● Required action: Without the pictures, output the records below exactly as they are.

(Saved entries)
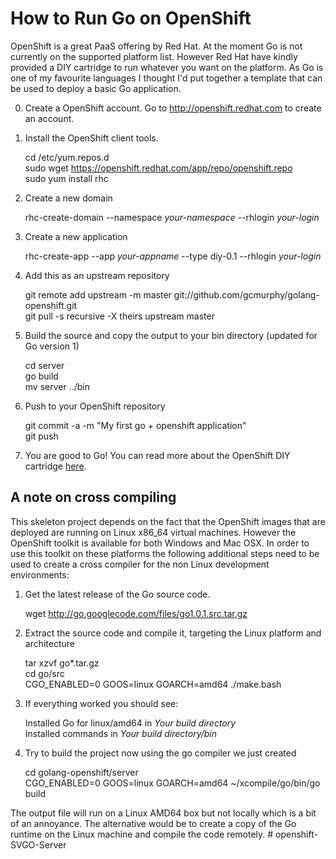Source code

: How to Run Go on OpenShift
==========================

OpenShift is a great PaaS offering by Red Hat. At the moment 
Go is not currently on the supported platform list. However Red Hat 
have kindly provided a DIY cartridge to run whatever you want on the 
platform. As Go is one of my favourite languages I thought I'd put 
together a template that can be used to deploy a basic Go application. 

0. Create a OpenShift account. Go to http://openshift.redhat.com to create an account.
    
1. Install the OpenShift client tools. 
      
    cd /etc/yum.repos.d  
    sudo wget https://openshift.redhat.com/app/repo/openshift.repo  
    sudo yum install rhc

2. Create a new domain

    rhc-create-domain --namespace *your-namespace* --rhlogin *your-login*

3. Create a new application 

    rhc-create-app --app *your-appname* --type diy-0.1 --rhlogin *your-login*

4. Add this as an upstream repository

    git remote add upstream -m master git://github.com/gcmurphy/golang-openshift.git  
    git pull -s recursive -X theirs upstream master

5. Build the source and copy the output to your bin directory (updated for Go version 1)
    
    cd server  
    go build   
    mv server ../bin  

5. Push to your OpenShift repository
   
    git commit -a -m "My first go + openshift application"   
    git push


6. You are good to Go! You can read more about the OpenShift DIY cartridge [here](https://www.redhat.com/openshift/community/blogs/a-paas-that-runs-anything-http-getting-started-with-diy-applications-on-openshift). 

A note on cross compiling
-------------------------

This skeleton project depends on the fact that the OpenShift images that 
are deployed are running on Linux x86_64 virtual machines. However the 
OpenShift toolkit is available for both Windows and Mac OSX. In order 
to use this toolkit on these platforms the following additional steps need 
to be used to create a cross compiler for the non Linux development environments: 


1. Get the latest release of the Go source code. 

    wget http://go.googlecode.com/files/go1.0.1.src.tar.gz

2. Extract the source code and compile it, targeting the Linux platform and architecture
    
    tar xzvf go*.tar.gz  
    cd go/src  
    CGO_ENABLED=0 GOOS=linux GOARCH=amd64 ./make.bash  

3. If everything worked you should see:

    Installed Go for linux/amd64 in _Your build directory_   
    Installed commands in _Your build directory/bin_
    
4. Try to build the project now using the go compiler we just created 

    cd golang-openshift/server  
    CGO_ENABLED=0 GOOS=linux GOARCH=amd64 ~/xcompile/go/bin/go build  
    
The output file will run on a Linux AMD64 box but not locally which is 
a bit of an annoyance. The alternative would be to create a copy of the 
Go runtime on the Linux machine and compile the code remotely. # openshift-SVGO-Server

● Response to this exercise:
Source code

: How to Run Go on OpenShift
==========================

OpenShift is a great PaaS offering by Red Hat. At the moment 
Go is not currently on the supported platform list. However Red Hat 
have kindly provided a DIY cartridge to run whatever you want on the 
platform. As Go is one of my favourite languages I thought I'd put 
together a template that can be used to deploy a basic Go application. 

0. Create a OpenShift account. Go to http://openshift.redhat.com to create an account.
    
1. Install the OpenShift client tools. 
      
    cd /etc/yum.repos.d  
    sudo wget https://openshift.redhat.com/app/repo/openshift.repo  
    sudo yum install rhc

2. Create a new domain

    rhc-create-domain --namespace *your-namespace* --rhlogin *your-login*

3. Create a new application 

    rhc-create-app --app *your-appname* --type diy-0.1 --rhlogin *your-login*

4. Add this as an upstream repository

    git remote add upstream -m master git://github.com/gcmurphy/golang-openshift.git  
    git pull -s recursive -X theirs upstream master

5. Build the source and copy the output to your bin directory (updated for Go version 1)
    
    cd server  
    go build   
    mv server ../bin  

5. Push to your OpenShift repository
   
    git commit -a -m "My first go + openshift application"   
    git push


6. You are good to Go! You can read more about the OpenShift DIY cartridge [here](https://www.redhat.com/openshift/community/blogs/a-paas-that-runs-anything-http-getting-started-with-diy-applications-on-openshift). 

A note on cross compiling
-------------------------

This skeleton project depends on the fact that the OpenShift images that 
are deployed are running on Linux x86_64 virtual machines. However the 
OpenShift toolkit is available for both Windows and Mac OSX. In order 
to use this toolkit on these platforms the following additional steps need 
to be used to create a cross compiler for the non Linux development environments: 


1. Get the latest release of the Go source code. 

    wget http://go.googlecode.com/files/go1.0.1.src.tar.gz

2. Extract the source code and compile it, targeting the Linux platform and architecture
    
    tar xzvf go*.tar.gz  
    cd go/src  
    CGO_ENABLED=0 GOOS=linux GOARCH=amd64 ./make.bash  

3. If everything worked you should see:

    Installed Go for linux/amd64 in _Your build directory_   
    Installed commands in _Your build directory/bin_
    
4. Try to build the project now using the go compiler we just created 

    cd golang-openshift/server  
    CGO_ENABLED=0 GOOS=linux GOARCH=amd64 ~/xcompile/go/bin/go build  
    
The output file will run on a Linux AMD64 box but not locally which is 
a bit of an annoyance. The alternative would be to create a copy of the 
Go runtime on the Linux machine and compile the code remotely. # openshift-SVGO-Server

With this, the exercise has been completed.